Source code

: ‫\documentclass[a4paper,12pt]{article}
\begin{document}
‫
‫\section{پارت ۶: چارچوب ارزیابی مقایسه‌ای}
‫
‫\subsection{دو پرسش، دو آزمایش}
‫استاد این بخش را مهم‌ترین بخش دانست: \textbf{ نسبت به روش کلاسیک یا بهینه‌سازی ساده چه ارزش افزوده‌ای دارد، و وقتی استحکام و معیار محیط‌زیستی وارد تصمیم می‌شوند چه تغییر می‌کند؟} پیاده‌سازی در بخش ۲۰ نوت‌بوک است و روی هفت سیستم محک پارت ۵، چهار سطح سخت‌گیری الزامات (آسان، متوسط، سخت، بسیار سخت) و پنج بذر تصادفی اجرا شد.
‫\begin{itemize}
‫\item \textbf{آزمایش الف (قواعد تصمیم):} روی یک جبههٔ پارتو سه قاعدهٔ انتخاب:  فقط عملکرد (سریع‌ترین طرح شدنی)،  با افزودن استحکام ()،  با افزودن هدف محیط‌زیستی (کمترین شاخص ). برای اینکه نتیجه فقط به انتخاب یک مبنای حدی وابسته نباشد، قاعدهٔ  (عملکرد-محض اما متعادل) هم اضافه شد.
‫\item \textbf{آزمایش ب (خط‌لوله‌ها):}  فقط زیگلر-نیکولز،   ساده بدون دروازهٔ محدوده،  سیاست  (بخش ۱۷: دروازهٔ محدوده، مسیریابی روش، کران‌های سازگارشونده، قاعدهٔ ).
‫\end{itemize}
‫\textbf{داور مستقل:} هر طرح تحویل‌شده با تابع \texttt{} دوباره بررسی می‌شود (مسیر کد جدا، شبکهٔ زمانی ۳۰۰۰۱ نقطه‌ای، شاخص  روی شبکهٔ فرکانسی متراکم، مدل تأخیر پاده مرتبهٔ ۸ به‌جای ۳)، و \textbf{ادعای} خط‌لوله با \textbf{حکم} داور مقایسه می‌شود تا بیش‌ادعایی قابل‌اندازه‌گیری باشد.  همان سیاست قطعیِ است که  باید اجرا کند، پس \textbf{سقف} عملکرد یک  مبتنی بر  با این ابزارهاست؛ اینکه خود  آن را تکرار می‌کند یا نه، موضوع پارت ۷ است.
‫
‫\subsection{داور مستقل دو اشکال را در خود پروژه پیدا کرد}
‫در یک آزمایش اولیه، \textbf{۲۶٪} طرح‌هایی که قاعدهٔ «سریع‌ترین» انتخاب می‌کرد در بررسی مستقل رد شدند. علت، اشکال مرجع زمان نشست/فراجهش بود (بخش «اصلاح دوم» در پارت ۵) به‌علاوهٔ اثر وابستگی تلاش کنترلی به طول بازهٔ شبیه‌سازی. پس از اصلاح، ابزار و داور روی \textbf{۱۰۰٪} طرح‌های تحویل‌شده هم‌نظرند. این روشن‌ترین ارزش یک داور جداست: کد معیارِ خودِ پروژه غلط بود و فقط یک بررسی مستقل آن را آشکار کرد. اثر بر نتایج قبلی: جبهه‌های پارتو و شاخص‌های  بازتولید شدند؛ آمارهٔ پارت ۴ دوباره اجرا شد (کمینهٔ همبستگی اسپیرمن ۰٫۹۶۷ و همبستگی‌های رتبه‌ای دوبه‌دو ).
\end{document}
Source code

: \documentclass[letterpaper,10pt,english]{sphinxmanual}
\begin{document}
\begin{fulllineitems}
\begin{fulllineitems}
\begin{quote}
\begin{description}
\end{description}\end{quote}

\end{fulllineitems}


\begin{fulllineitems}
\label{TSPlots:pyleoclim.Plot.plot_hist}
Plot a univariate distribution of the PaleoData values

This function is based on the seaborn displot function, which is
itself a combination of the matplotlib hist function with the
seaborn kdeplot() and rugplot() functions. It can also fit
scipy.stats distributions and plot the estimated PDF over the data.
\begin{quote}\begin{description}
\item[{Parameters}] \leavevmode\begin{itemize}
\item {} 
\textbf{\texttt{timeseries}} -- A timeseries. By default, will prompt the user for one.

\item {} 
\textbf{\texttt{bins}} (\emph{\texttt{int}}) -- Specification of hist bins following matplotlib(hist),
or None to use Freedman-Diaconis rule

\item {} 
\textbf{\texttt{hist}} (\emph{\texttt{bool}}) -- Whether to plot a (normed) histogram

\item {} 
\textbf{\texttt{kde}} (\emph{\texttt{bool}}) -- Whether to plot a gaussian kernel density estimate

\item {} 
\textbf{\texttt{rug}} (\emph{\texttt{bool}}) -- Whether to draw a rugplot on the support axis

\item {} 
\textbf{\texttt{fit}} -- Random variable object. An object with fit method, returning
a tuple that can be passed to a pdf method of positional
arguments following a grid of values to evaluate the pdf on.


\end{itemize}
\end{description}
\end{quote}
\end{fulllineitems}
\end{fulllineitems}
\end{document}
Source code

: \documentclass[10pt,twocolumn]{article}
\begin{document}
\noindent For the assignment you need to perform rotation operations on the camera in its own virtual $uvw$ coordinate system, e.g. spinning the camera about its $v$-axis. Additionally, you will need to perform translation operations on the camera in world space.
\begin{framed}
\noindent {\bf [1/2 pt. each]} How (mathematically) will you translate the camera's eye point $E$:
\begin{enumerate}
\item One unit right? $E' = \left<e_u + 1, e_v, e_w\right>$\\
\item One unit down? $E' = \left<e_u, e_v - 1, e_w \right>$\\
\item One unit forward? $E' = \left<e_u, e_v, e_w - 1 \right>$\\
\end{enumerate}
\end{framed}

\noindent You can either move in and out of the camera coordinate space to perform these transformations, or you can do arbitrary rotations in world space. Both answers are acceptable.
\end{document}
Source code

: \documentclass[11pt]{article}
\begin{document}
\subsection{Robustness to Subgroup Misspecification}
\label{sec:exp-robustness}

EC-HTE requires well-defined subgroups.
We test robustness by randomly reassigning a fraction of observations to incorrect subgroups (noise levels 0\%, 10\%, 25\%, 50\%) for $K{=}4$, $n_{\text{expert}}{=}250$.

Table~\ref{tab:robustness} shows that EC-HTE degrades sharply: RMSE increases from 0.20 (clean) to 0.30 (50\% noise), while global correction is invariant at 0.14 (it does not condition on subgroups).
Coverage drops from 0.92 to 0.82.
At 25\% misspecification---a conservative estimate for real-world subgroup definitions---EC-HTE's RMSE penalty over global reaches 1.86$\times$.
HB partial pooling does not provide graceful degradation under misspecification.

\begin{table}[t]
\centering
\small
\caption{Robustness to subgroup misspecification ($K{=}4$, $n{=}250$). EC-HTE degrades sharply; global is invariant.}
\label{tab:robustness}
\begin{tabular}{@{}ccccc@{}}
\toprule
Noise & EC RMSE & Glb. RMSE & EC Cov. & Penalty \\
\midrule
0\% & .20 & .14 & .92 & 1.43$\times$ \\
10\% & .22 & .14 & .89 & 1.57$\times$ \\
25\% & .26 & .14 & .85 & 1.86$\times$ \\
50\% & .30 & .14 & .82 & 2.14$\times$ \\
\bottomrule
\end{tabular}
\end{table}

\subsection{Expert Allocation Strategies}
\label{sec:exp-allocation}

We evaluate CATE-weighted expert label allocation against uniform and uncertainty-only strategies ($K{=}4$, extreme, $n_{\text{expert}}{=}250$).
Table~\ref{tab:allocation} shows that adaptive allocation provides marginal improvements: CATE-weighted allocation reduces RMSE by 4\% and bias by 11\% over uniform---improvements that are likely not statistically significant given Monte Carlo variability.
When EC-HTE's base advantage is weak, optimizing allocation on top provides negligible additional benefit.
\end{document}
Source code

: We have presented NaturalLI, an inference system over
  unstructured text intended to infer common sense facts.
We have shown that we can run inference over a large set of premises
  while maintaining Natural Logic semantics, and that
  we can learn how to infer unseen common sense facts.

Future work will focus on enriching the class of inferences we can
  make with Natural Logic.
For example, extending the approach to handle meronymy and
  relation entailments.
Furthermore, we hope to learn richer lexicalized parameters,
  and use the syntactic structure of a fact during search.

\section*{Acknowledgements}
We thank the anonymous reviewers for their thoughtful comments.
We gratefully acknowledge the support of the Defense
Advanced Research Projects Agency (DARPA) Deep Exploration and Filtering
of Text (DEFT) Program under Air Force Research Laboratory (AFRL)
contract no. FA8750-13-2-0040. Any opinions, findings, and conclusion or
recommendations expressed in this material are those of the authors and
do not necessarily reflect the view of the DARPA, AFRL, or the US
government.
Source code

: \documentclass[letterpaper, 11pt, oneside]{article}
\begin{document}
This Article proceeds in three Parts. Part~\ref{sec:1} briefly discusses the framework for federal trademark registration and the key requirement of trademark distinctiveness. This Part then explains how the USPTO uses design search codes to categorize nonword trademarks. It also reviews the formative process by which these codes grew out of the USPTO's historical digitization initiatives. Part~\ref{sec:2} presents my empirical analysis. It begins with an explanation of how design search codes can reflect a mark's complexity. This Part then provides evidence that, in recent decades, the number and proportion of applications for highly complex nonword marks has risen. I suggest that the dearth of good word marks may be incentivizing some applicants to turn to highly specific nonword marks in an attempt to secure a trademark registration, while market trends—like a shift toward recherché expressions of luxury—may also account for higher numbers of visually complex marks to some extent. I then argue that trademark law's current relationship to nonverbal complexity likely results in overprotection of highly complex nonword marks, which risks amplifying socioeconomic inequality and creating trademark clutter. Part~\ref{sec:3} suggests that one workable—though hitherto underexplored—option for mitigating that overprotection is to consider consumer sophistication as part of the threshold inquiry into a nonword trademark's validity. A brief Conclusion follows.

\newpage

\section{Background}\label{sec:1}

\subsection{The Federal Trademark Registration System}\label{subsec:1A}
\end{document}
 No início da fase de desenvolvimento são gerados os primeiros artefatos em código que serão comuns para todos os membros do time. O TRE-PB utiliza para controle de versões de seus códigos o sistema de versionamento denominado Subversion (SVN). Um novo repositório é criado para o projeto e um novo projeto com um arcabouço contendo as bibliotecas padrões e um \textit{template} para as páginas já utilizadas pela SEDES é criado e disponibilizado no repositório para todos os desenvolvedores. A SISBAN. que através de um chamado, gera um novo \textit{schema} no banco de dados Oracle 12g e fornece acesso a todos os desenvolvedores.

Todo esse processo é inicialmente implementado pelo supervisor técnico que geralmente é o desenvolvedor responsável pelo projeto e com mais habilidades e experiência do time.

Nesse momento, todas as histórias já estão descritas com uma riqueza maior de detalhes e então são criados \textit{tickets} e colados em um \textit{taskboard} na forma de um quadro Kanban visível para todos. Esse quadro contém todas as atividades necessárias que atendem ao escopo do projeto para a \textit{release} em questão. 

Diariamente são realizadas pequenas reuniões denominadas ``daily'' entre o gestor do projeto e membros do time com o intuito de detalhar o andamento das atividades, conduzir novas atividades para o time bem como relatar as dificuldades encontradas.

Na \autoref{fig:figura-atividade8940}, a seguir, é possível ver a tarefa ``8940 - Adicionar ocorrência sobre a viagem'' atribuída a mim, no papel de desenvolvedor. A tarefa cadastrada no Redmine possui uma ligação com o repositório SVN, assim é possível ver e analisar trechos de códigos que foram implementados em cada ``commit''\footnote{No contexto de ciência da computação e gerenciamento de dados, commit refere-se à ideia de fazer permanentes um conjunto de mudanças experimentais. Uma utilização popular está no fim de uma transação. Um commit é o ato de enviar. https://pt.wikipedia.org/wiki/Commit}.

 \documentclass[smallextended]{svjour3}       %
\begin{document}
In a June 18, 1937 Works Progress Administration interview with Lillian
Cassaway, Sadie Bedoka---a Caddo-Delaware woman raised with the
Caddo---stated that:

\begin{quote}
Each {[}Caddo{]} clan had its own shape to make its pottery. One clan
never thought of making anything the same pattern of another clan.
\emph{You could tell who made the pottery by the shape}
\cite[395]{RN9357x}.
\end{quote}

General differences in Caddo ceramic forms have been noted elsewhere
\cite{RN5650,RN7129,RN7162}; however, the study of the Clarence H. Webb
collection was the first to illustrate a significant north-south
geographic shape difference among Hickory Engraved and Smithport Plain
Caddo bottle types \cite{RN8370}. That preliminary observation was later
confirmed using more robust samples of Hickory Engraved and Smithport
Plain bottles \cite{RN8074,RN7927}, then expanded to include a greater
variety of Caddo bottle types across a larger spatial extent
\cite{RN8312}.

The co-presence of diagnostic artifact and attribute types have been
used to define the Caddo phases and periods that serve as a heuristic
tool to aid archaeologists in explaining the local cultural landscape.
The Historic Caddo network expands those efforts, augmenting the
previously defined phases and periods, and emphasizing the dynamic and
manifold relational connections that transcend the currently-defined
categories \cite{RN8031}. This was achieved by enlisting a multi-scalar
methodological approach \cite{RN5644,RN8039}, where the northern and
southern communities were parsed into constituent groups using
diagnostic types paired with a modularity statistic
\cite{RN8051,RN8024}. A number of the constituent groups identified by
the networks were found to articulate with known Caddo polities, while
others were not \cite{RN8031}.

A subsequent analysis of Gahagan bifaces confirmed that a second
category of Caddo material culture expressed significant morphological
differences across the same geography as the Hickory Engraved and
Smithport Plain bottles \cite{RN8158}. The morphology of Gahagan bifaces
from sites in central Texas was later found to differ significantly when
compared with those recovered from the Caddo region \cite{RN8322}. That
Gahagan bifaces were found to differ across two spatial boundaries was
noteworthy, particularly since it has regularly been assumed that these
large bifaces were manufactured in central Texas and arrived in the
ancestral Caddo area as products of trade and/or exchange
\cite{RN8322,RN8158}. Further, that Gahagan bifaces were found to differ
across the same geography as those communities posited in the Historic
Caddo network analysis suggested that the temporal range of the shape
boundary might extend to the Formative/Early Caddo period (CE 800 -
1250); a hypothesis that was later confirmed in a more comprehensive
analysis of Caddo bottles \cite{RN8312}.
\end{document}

(What the exercise asks): Reproduce verbatim the lines above, from the line with "pottery. One clan" through the line with "tool to aid".

(Written solution):
Each {[}Caddo{]} clan had its own shape to make its pottery. One clan
never thought of making anything the same pattern of another clan.
\emph{You could tell who made the pottery by the shape}
\cite[395]{RN9357x}.
\end{quote}

General differences in Caddo ceramic forms have been noted elsewhere
\cite{RN5650,RN7129,RN7162}; however, the study of the Clarence H. Webb
collection was the first to illustrate a significant north-south
geographic shape difference among Hickory Engraved and Smithport Plain
Caddo bottle types \cite{RN8370}. That preliminary observation was later
confirmed using more robust samples of Hickory Engraved and Smithport
Plain bottles \cite{RN8074,RN7927}, then expanded to include a greater
variety of Caddo bottle types across a larger spatial extent
\cite{RN8312}.

The co-presence of diagnostic artifact and attribute types have been
used to define the Caddo phases and periods that serve as a heuristic
tool to aid archaeologists in explaining the local cultural landscape.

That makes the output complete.